The cost analysis within the study brings an economic perspective, highlighting the viability of AI in conducting cyber-attacks. Deploying GPT-4 costs approximately $9.81, starkly less than the $80 estimated for a human cybersecurity analyst to perform similar tasks. This cost-effectiveness could unfortunately make such AI a tool for malicious use if left unchecked.

How to protect yourself from LLMs attacks?

Use Web Application Firewalls: A Web Application Firewall (WAF) can act as a gatekeeper against SQL Injections, XSS, and CSRF attacks by filtering out malicious data before it reaches your website. Given GPT-4's high success rate in these areas, a WAF provides an essential layer of defense by blocking known attack vectors.
Update and Patch Regularly: Vulnerabilities like SQL Injection and Cross-Site Scripting (XSS) often exploit outdated software. By ensuring that all components of your web application are up-to-date, you can close the gaps that attackers, including sophisticated LLM agents like GPT-4, use to penetrate systems.
Implement Secure Coding Practices: Secure coding practices directly counteract techniques used in SQL Union, LFI (Local File Inclusion), and SSTI (Server-Side Template Injection) attacks. By validating user inputs and employing secure coding standards, you can significantly reduce the attack surface available to LLM agents, thereby preventing many of the automated attacks from succeeding.
Conduct Regular Security Audits and Penetration Testing: Regular security audits and penetration tests can uncover vulnerabilities that might be exploited by Brute Force attacks or File Upload vulnerabilities. These proactive measures ensure that potential security gaps are identified and remediated before they can be exploited by autonomous systems like GPT-4, which demonstrated capabilities in these specific attack vectors.
Implement Honeypots as Early Detection Traps: Deploy strategically honeypots in your system: Add "fake" vulnerabilities within your website's code or infrastructure. A honeypot mimic real weaknesses but not actually function, acting as bait for LLMs attempting attacks.

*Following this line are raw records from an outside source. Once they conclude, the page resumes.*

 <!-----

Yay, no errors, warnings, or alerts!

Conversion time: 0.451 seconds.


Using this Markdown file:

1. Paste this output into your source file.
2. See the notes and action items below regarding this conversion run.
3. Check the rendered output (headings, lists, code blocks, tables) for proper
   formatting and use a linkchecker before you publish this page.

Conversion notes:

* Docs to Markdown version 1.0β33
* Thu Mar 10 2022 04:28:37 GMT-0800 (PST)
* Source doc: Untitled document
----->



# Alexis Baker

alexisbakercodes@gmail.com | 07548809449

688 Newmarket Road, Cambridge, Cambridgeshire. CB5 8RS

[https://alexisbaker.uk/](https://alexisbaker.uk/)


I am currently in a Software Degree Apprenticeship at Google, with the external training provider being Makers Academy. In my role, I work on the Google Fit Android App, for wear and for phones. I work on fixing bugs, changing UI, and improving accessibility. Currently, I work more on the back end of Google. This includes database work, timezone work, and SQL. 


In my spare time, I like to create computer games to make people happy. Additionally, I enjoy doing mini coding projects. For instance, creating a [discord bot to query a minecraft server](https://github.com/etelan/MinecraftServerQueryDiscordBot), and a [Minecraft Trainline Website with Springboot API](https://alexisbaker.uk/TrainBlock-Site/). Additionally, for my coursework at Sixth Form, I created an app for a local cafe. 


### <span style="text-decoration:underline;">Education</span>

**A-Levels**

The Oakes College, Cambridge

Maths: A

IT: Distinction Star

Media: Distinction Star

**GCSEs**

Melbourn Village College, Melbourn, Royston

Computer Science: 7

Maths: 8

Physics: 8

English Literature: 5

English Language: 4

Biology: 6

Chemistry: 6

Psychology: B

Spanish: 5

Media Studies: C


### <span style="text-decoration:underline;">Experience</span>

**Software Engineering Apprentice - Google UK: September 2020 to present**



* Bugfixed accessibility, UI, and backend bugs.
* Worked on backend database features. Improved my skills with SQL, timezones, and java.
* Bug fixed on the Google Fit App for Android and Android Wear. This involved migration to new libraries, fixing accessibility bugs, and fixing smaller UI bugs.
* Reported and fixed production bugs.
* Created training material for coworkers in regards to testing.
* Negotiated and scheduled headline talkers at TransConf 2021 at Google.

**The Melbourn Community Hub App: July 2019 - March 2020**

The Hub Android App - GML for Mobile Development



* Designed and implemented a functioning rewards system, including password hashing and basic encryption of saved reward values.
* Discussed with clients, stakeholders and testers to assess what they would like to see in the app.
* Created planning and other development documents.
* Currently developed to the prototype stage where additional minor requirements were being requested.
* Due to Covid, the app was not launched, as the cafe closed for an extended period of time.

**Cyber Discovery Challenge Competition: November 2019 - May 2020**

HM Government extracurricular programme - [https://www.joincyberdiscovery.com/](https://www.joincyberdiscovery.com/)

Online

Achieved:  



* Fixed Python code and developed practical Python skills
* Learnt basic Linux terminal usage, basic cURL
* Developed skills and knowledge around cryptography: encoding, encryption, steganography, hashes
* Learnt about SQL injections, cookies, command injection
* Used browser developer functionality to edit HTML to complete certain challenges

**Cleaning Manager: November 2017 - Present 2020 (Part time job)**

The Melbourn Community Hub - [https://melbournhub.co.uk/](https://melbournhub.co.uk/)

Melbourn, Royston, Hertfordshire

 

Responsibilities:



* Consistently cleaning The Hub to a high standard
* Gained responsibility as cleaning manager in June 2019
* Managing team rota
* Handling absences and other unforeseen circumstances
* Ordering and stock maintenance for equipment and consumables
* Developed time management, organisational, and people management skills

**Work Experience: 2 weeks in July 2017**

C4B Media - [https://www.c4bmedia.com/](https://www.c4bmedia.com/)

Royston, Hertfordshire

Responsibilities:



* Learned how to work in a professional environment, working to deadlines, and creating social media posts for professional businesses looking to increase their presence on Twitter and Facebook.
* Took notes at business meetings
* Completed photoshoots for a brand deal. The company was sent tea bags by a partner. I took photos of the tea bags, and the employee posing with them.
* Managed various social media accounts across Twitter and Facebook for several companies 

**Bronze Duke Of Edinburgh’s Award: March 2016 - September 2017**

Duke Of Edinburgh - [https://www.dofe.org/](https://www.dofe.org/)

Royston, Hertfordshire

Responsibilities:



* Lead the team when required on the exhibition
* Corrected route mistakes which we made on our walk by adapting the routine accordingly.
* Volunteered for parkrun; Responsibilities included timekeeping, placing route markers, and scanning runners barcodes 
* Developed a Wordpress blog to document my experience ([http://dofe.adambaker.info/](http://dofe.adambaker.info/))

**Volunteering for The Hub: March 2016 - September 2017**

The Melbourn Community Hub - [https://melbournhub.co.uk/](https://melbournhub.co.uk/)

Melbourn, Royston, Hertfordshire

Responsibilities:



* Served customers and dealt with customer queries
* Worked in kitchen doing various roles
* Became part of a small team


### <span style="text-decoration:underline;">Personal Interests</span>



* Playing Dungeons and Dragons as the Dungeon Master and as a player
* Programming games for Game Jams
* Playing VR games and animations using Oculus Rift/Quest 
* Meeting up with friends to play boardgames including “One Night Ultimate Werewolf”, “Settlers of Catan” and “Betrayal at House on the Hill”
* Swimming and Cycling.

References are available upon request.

While GPT-4's hacking abilities are a testament to AI's evolving capabilities, they also underscore the importance of proactive and robust web security measures. The AI's limited success in real-world scenarios indicates that well-maintained and regularly updated websites remain formidable against such attacks.

Implementing the recommended security measures not only fortifies your digital presence against current AI threats but also prepares you for future advancements in AI-driven cyber-attacks. It's a clear signal to web professionals and developers that in the arms race between cyber defenses and threats, staying informed and vigilant is more crucial than ever.